Churros, ice cream, and breakfast sandwiches may not seem like the ideal foods for a world-class athlete, but U.S. Olympic gold medalist Chloe Kim has everybody talking about her winning diet.
The 17-year-old snowboarder from La Palma, Calif. was tweeting about food cravings while competing in the women's halfpipe event.
"Oh and I also had 2 churros today and they were pretty bomb so if you ever get nervous go eat a churro," she tweeted on Feb. 11 after confessing she was "so nervous!!!!!!!"
Kim can afford to indulge — snowboarders consume 2,200 to 3,200 calories each day, Vox reported.
In general, the total number of calories a person needs each day depends on age, sex, height, weight, and level of physical activity. Caloric estimates for an adult woman range from 1,600 to 2,400 per day, according to the 2015-2020 Dietary Guidelines for Americans on health.gov. Adult men range from 2,000 to 3,000 calories per day.
But different sports have different energy needs. Nutritionists calculate how hard the athletes are training, how much energy they need, and what their ideal weight should be for competitions.
For example, while ski jumpers can eat as little as 1,300 calories, cross-country skiers can consume as much as 7,000 calories.

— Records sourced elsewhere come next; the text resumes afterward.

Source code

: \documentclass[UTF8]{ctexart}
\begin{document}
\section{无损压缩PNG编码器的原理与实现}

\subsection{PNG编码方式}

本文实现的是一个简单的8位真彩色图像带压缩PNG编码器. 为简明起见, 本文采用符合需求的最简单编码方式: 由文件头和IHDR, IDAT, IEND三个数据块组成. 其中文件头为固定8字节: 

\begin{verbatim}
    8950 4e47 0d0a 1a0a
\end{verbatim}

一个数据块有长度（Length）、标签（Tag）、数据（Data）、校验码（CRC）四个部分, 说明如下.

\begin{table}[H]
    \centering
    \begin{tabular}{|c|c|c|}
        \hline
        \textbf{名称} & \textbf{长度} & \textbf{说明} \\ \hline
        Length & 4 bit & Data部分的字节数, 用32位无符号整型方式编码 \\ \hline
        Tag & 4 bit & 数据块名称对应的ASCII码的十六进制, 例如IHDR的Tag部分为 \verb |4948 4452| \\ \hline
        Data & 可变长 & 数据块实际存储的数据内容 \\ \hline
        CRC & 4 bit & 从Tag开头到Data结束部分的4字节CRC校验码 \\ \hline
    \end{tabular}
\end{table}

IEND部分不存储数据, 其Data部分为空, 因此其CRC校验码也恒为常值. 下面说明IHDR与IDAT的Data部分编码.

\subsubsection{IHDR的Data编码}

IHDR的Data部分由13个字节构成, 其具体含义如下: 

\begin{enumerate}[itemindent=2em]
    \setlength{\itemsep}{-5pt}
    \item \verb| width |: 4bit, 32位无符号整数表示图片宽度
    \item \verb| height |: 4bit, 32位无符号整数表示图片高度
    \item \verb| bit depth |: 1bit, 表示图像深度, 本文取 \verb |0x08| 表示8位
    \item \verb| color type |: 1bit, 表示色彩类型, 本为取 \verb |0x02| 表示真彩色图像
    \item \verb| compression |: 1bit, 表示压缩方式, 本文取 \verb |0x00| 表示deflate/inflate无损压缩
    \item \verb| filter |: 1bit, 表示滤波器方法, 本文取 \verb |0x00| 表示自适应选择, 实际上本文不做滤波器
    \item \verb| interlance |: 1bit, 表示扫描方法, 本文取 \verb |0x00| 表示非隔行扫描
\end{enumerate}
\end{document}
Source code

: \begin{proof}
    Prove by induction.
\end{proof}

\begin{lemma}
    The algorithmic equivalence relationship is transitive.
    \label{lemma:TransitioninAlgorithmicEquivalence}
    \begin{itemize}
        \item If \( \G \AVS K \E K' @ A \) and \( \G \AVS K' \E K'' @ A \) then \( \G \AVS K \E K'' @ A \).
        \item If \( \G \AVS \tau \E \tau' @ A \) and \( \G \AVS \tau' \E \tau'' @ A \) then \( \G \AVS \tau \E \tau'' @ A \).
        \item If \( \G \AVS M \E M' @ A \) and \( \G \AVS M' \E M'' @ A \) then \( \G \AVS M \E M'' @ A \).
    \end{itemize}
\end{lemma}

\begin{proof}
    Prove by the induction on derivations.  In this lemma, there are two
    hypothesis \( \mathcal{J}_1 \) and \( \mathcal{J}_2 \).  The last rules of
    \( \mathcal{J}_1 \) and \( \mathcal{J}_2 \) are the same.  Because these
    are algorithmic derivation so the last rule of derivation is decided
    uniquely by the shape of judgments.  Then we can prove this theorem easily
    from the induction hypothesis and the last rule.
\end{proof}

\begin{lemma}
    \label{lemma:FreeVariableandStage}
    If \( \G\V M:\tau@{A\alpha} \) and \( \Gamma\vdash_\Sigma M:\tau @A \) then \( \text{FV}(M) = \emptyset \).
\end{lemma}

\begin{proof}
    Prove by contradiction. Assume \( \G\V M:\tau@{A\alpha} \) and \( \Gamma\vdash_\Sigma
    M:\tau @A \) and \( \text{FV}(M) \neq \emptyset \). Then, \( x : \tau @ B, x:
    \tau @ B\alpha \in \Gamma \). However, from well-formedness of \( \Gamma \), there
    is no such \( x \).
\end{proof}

To make sure our Olympic athletes had what they needed to compete, Team USA shipped 85 pallets' worth of food and equipment to Pyeongchang, South Korea, the site of the Winter Games.
To fuel for triple Lutz and Salchow jumps, figure skaters eat between 1,800 and 3,000 calories. When 1988 Olympic gold medalist Brian Boitano was competing, he told the New York Times he ate mostly carbohydrates and rarely exceeded 1,800 calories per day.
Short-track speed skaters eat between 2,800 and 3,500, while their long-track teammates consume as many as 4,000 calories. Same with Alpine skiers and ice hockey players, who range from 2,800 to 4,000 calories.
However, none of these diets compare to that of Olympic gold medalist and swimming sensation Michael Phelps, who ate a whopping 12,000 calories a day prior to the London Games, the Washington Post reported.